ALAMEDA, Calif. (AP) - The message Jon Gruden delivered when he was introduced at a celebratory news conference announcing his second stint as Oakland Raiders coach has changed.

After promising in January to deliver Oakland fans two of the best years of football he could before the team leaves for Las Vegas in 2020, Gruden is now preaching patience after three straight losses to open the season. Gruden is feeling the heat that comes with a rough start on the field for a coach with a 10-year contract worth a reported $100 million.

“It’s justifiable,” Gruden said. “I have a pretty good idea of what this business is all about. But I’m also realistic. I’m also very optimistic. I’m going to continue to work hard. I think I have as good a coaching staff as there is in football. The results will happen. It might not happen this week. It might not happen this month, next month, but we’re going to get results here and we’re going to get this Oakland Raider football team back on track.

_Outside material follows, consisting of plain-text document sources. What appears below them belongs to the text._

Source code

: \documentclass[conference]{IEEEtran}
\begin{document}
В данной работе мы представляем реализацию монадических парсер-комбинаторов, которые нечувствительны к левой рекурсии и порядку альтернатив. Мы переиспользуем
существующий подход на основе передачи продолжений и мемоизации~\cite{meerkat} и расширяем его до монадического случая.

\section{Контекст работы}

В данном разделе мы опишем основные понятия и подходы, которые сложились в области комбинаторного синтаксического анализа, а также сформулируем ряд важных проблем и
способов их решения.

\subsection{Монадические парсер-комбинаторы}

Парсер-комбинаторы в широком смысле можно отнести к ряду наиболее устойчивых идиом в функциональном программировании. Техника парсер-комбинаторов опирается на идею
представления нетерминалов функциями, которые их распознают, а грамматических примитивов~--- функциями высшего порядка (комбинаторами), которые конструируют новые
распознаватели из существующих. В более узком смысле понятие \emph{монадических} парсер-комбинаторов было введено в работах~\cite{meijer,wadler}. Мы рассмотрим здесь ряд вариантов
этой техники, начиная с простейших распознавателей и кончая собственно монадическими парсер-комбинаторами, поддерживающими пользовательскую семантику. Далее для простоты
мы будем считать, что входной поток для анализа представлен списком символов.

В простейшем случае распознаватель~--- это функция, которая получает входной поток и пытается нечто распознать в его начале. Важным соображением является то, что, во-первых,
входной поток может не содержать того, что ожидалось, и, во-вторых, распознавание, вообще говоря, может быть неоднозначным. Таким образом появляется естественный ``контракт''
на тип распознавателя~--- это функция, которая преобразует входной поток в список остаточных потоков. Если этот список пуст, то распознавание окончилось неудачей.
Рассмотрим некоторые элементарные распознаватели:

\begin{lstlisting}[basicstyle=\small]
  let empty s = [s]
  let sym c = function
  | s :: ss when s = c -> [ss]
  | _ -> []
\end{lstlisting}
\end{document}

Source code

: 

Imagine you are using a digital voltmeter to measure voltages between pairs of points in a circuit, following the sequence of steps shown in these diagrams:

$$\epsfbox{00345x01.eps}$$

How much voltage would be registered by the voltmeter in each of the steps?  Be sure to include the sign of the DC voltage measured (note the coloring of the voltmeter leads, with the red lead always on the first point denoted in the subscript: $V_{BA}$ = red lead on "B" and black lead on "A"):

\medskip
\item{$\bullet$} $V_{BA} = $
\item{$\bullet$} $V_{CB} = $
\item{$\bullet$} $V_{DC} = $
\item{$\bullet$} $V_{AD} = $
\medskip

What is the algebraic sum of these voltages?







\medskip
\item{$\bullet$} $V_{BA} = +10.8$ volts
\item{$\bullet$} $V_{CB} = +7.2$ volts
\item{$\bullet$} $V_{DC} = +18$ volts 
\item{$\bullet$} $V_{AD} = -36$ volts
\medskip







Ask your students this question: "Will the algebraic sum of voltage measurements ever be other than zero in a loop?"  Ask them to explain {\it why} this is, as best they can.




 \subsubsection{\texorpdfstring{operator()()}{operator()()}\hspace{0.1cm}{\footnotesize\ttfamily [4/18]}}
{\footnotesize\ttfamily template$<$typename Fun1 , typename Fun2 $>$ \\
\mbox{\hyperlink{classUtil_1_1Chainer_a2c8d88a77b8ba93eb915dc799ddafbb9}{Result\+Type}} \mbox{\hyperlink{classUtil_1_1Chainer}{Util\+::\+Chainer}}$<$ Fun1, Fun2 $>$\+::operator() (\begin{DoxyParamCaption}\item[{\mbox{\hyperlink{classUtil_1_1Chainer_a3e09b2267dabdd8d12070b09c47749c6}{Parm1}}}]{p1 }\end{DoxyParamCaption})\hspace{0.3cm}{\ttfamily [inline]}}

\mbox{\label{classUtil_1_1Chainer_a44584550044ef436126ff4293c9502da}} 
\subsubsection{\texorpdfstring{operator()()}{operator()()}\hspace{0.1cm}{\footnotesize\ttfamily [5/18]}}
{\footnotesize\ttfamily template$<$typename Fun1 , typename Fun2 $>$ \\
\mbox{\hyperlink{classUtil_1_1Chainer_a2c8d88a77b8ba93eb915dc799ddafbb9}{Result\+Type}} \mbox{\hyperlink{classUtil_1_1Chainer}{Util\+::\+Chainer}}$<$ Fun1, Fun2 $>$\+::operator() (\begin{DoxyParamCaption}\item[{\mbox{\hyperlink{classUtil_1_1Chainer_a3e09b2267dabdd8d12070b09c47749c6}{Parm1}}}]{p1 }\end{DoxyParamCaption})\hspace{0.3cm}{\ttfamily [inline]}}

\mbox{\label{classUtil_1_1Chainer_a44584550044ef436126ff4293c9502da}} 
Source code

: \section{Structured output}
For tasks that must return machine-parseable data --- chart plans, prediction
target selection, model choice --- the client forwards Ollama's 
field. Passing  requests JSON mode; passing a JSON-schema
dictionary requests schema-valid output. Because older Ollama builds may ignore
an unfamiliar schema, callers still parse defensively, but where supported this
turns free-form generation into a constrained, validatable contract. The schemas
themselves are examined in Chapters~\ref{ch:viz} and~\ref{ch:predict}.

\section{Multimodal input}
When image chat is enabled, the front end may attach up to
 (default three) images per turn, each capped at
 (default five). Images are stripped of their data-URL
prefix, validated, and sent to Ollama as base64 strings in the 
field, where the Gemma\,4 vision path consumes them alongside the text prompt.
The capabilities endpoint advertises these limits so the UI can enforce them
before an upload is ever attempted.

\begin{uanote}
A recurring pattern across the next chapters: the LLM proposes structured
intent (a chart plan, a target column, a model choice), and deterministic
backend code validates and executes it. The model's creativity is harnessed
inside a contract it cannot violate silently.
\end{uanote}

We just have to prove it.”

The only thing the Raiders have proven so far in three weeks is that they can stay close even if they can’t win. Oakland has led at halftime in all three games before ending up on the losing side, becoming just the second team in 20 seasons to start 0-3 despite leading every game at the half.

The Raiders haven’t trailed for a single second in the first three quarters all season, falling behind on the final play of the third in the opener against the Rams and then blowing late leads in back-to-back weeks on the road at Denver and Miami. Oakland hosts Cleveland on Sunday.

That inability to finish has only been heightened because of Gruden’s biggest decision yet as coach. He traded away star pass rusher Khalil Mack to Chicago for a package of draft picks after Mack held out in a contract dispute.

That decision only looks worse each week as the Raiders rank last in the league with one takeaway and three sacks, while Mack has four sacks, three forced fumbles, one fumble recovery and an interception return for a touchdown all on his own.

“It’s hard to trade one of your best players. One of the best players on a franchise,” Gruden said. “It’s hard. It’s hard on the players. We didn’t get anything for him that’s going to help us out this year. … We have a lot of guys on the defensive line that are out. We have had to replace basically the entire secondary, some of the linebackers, and we’re in the process of putting the pieces back together.”

When owner Mark Davis lured Gruden out of the broadcast booth, the hope was that better coaching was all it would take to get the Raiders back to the level they were at when they won 12 games in 2016 - their only winning season since 2002, the year after Gruden was traded to Tampa Bay by late owner Al Davis.

But Gruden clearly believed the roster wasn’t that close to winning. He spent much of the offseason cutting ties with recent high draft picks made by general manager Reggie McKenzie, and brought in several veterans to fill the holes created by those wasted draft classes he has been quick to bemoan.

The results from those veterans have been mixed, with a few good performances like Jordy Nelson’s big receiving game in Miami but not much impact overall.

The Raiders had been spending the past few years trying to build their team around Mack and quarterback Derek Carr. With Mack traded, Carr is the only pillar remaining and the big step forward the team hoped he’d take under Gruden’s tutelage has yet to materialize.

Carr is completing 76.6 percent of his passes and averaging 312 yards passing per game. But he is also tied for the league high with five interceptions and has failed to lead the offense to more than 20 points in any game.

Carr has been criticized by Gruden for not taking some deep shots to Amari Cooper in the opener, and being overly aggressive on a fourth-quarter interception in the end zone that thwarted a comeback attempt last week in Miami.

“We’re figuring that out together,” Carr said of striking the right balance of aggressiveness and prudence.

All is not hopeless in Oakland as evidenced by the fact the Raiders have actually been in the lead nearly two-thirds of the time this season. Gruden’s offense has some new wrinkles he’s taken from closely watching the rest of the league from his time as a broadcaster.

He has frequently been able to develop schemes that have receivers open downfield, and the Raiders have moved the ball consistently even if it hasn’t led to points. Oakland has the sixth-most yards but the fifth-fewest points this season, a dichotomy that stems from the worst starting field position in the league and some red-zone struggles.

The defense has looked sound most of the time, but has been burned by a handful of big plays that have proved decisive.

Gruden has been around long enough to know that progress means little without results.

“We have to start putting some wins in the column and that’s what Raiders fans want,” Gruden said. “That’s what we want and that’s what we are after.”